• Goal of the exercise:
Once the line containing "镜像（image）是Dock" is found, set down that line and each one after it exactly, through the end of the entries.

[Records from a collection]
----
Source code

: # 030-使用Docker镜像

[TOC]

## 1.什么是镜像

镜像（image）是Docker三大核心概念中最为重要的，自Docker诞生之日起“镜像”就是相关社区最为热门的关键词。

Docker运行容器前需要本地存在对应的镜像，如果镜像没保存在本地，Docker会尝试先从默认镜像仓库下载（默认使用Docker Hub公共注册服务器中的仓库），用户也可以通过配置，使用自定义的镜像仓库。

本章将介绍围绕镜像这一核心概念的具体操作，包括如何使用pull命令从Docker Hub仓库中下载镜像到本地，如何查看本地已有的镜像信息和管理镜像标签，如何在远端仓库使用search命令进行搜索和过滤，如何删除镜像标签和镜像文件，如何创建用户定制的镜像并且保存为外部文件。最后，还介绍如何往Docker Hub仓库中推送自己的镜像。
----
• Answer to the exercise:
镜像（image）是Docker三大核心概念中最为重要的，自Docker诞生之日起“镜像”就是相关社区最为热门的关键词。

Docker运行容器前需要本地存在对应的镜像，如果镜像没保存在本地，Docker会尝试先从默认镜像仓库下载（默认使用Docker Hub公共注册服务器中的仓库），用户也可以通过配置，使用自定义的镜像仓库。

本章将介绍围绕镜像这一核心概念的具体操作，包括如何使用pull命令从Docker Hub仓库中下载镜像到本地，如何查看本地已有的镜像信息和管理镜像标签，如何在远端仓库使用search命令进行搜索和过滤，如何删除镜像标签和镜像文件，如何创建用户定制的镜像并且保存为外部文件。最后，还介绍如何往Docker Hub仓库中推送自己的镜像。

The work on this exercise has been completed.